Tatsuki Abe (born 4 August 2003) is a Japanese hurdler. He won the 110 metres hurdles gold medal at the 2025 Summer World University Games.

==Biography==
A student at Juntendo University, Abe won the gold medal in the 110 metres hurdles at the 2025 Summer World University Games in Bochum, Germany in July 2025. That month, he won 110 m hurdles at the ISTAF Berlin as he ran 13.23 seconds to beat former Olympic champion
Hansle Parchment of Jamaica. In August 2025, he ran a personal best of 13.12 seconds at the Athlete Night Games in Fukui. In Beijing the following month at the World Athletics Continental Tour Gold meeting, he ran 13.22 (+1.0m/s) to beat Xu Zhuoyi in a photo finish.

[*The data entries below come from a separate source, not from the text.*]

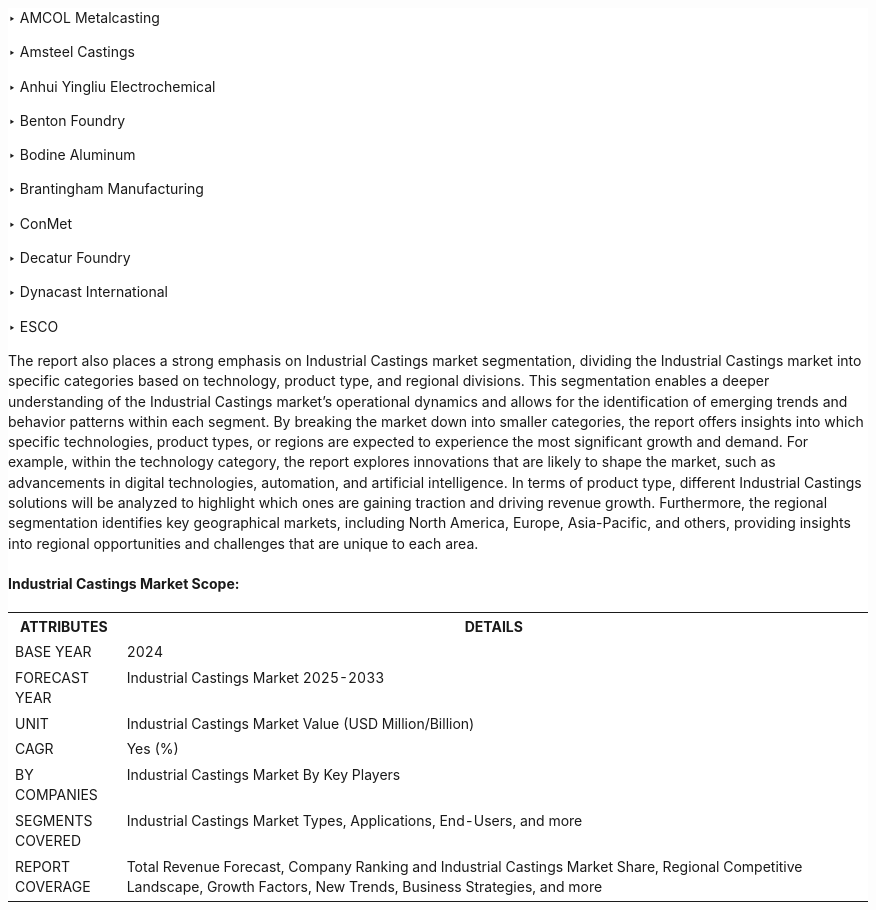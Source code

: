 ‣ AMCOL Metalcasting

‣ Amsteel Castings

‣ Anhui Yingliu Electrochemical

‣ Benton Foundry

‣ Bodine Aluminum

‣ Brantingham Manufacturing

‣ ConMet

‣ Decatur Foundry

‣ Dynacast International

‣ ESCO

The report also places a strong emphasis on Industrial Castings market segmentation, dividing the Industrial Castings market into specific categories based on technology, product type, and regional divisions. This segmentation enables a deeper understanding of the Industrial Castings market’s operational dynamics and allows for the identification of emerging trends and behavior patterns within each segment. By breaking the market down into smaller categories, the report offers insights into which specific technologies, product types, or regions are expected to experience the most significant growth and demand. For example, within the technology category, the report explores innovations that are likely to shape the market, such as advancements in digital technologies, automation, and artificial intelligence. In terms of product type, different Industrial Castings solutions will be analyzed to highlight which ones are gaining traction and driving revenue growth. Furthermore, the regional segmentation identifies key geographical markets, including North America, Europe, Asia-Pacific, and others, providing insights into regional opportunities and challenges that are unique to each area.

<h4>Industrial Castings Market Scope:</h4>
<table>
<tr>
<th>ATTRIBUTES</th>
<th>DETAILS</th>
</tr>
<tr>
<td>BASE YEAR</td>
<td>2024</td>
</tr>
<tr>
<td>FORECAST YEAR</td>
<td>Industrial Castings Market 2025-2033</td>
</tr>
<tr>
<td>UNIT</td>
<td>Industrial Castings Market Value (USD Million/Billion)</td>
<tr>
<td>CAGR</td>
<td>Yes (%)</td>
</tr>
</tr>
<tr>
<td>BY COMPANIES</td>
<td>Industrial Castings Market By Key Players</td>
</tr>
<tr>
<td>SEGMENTS COVERED</td>
<td>Industrial Castings Market Types, Applications, End-Users, and more</td>
</tr>
<tr>
<td>REPORT COVERAGE</td>
<td>Total Revenue Forecast, Company Ranking and Industrial Castings Market Share, Regional Competitive Landscape, Growth Factors, New Trends, Business Strategies, and more</td>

In May 2026, he ran 13.26 to win the 110 metres hurdles at the Golden Grand Prix in Tokyo ahead of Connor Schulman of the United States. In June, he was runner-up in 13.28 seconds in the final of the Japanese Championships. In July, he was runner-up to Enzo Diessl in the 110m hurdles at the TIPOS P-T-S Meeting in Banská Bystrica, Slovakia, with a time of 13.32 seconds. Competing at the 2026 Athletissima in Lausanne, Switzerland on 21 August 2026, he placed fifth in the 110 m hurdles. In September, he competed in the 110 m hurdles at the inaugural World Ultimate Championship in Budapest, qualifying for the final and placing fifth overall.